▶ _WHAT YOU WILL DO_
Only certain lines below are wanted: those starting at the line containing "### Does this" and ending at the line containing "- **jsPDF** (PDF generation)", both included, each retyped exactly.

▶ _Stored data entries_
####
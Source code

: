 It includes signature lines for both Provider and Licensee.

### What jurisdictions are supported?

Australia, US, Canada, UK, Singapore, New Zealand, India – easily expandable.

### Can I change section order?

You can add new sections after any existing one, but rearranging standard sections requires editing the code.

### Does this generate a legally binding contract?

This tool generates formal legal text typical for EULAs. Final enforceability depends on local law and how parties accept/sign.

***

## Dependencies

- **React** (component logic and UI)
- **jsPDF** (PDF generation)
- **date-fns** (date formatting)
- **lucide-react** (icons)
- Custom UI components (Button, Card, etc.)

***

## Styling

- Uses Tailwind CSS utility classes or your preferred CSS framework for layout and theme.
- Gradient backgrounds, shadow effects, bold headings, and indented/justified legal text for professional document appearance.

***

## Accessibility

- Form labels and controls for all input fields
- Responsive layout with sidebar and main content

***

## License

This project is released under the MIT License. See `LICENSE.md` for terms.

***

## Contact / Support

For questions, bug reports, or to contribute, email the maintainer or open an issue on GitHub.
####
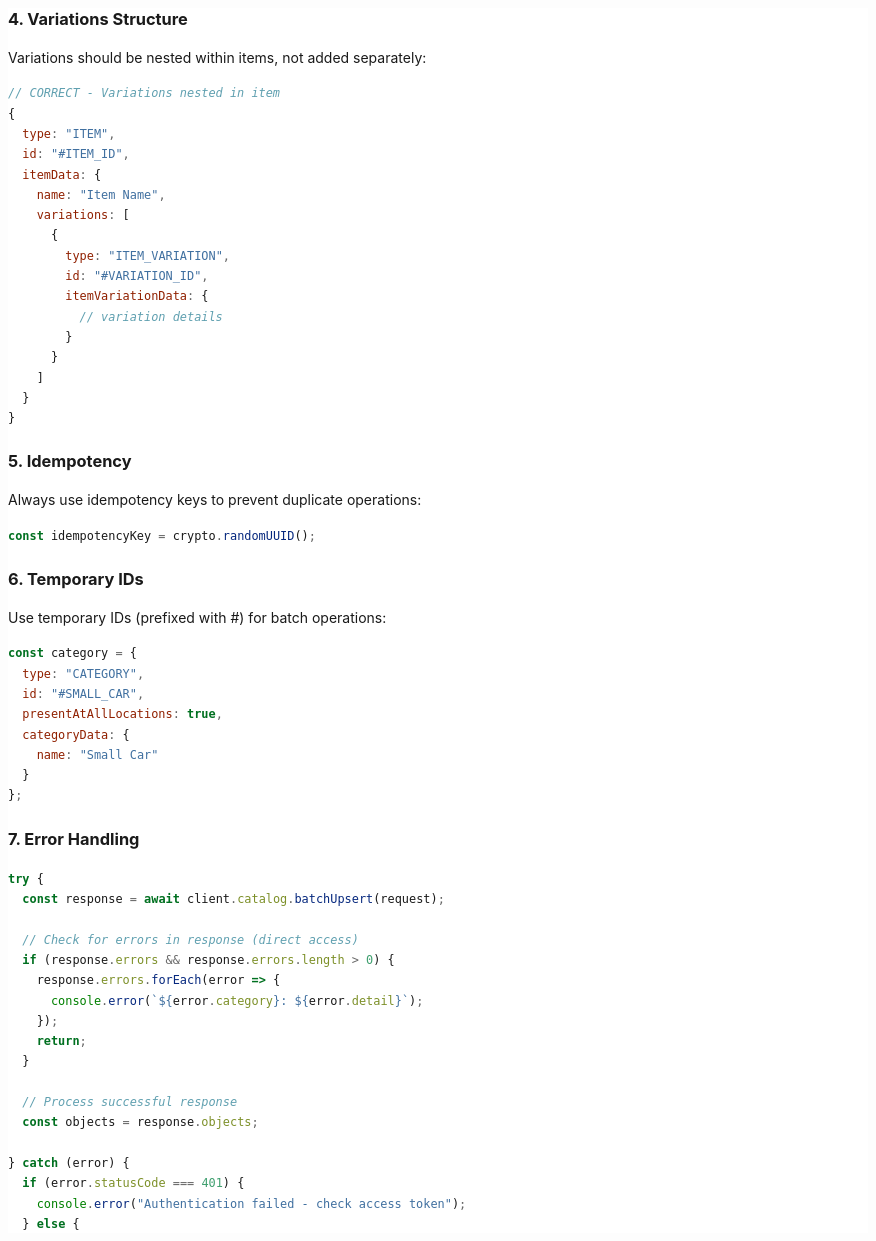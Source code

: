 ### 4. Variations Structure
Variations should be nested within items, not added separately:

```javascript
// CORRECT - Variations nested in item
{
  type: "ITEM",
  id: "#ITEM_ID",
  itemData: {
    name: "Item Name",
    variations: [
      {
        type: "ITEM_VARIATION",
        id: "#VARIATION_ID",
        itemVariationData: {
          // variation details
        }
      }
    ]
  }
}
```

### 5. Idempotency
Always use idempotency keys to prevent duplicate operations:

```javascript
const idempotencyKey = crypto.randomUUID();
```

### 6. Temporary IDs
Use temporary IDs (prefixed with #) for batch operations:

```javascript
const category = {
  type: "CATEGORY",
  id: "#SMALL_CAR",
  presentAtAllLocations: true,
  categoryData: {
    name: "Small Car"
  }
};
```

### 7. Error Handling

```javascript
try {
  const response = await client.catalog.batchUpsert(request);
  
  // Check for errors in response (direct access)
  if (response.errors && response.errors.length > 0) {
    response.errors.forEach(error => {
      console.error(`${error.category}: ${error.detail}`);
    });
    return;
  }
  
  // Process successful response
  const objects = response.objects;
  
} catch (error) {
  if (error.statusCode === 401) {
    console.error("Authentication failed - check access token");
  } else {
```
####
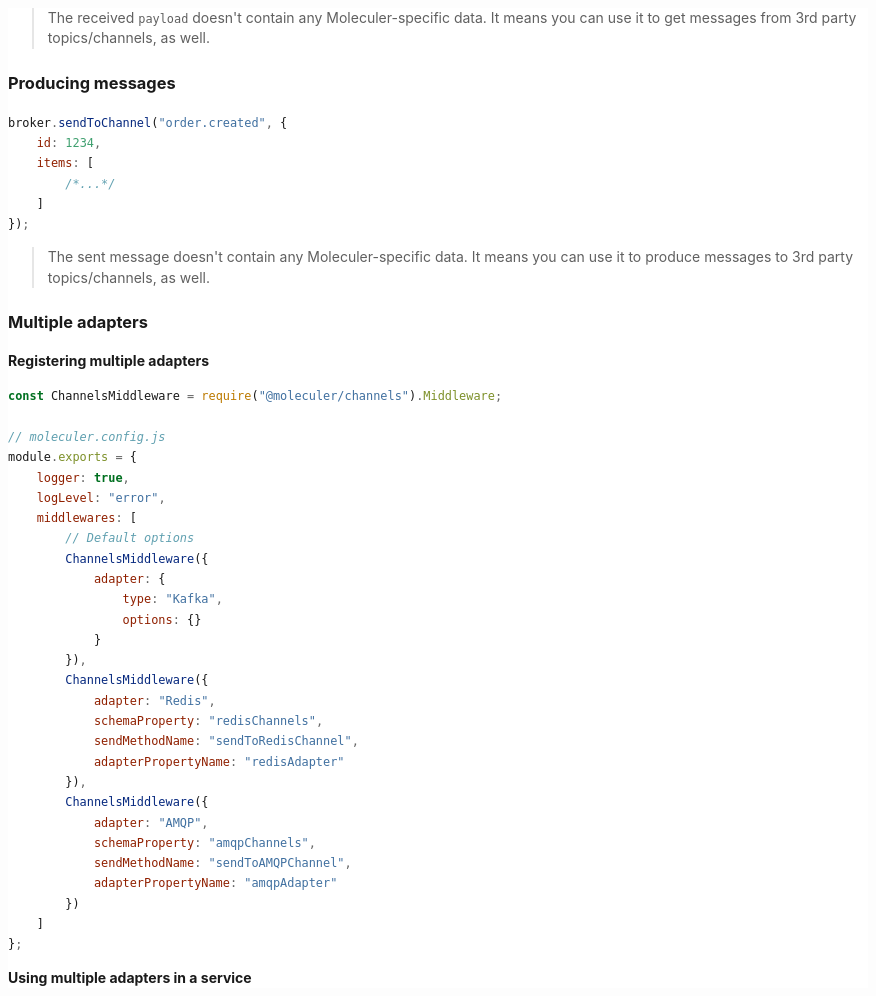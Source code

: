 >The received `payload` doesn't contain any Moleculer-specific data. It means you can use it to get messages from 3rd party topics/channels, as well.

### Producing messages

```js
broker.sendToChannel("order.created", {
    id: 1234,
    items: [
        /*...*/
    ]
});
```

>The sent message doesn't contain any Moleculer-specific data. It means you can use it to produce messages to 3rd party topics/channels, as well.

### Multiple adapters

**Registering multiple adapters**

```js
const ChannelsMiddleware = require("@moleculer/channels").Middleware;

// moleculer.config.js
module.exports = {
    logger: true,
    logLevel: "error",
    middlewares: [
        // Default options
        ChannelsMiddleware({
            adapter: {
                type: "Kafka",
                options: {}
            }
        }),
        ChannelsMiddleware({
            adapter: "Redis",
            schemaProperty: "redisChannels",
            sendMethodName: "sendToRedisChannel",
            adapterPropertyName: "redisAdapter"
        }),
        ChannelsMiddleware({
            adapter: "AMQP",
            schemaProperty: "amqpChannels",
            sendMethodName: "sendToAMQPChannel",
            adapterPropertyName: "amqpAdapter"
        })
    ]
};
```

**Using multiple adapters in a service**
####
▶ _TASK OUTPUT_
### Does this generate a legally binding contract?

This tool generates formal legal text typical for EULAs. Final enforceability depends on local law and how parties accept/sign.

***

## Dependencies

- **React** (component logic and UI)
- **jsPDF** (PDF generation)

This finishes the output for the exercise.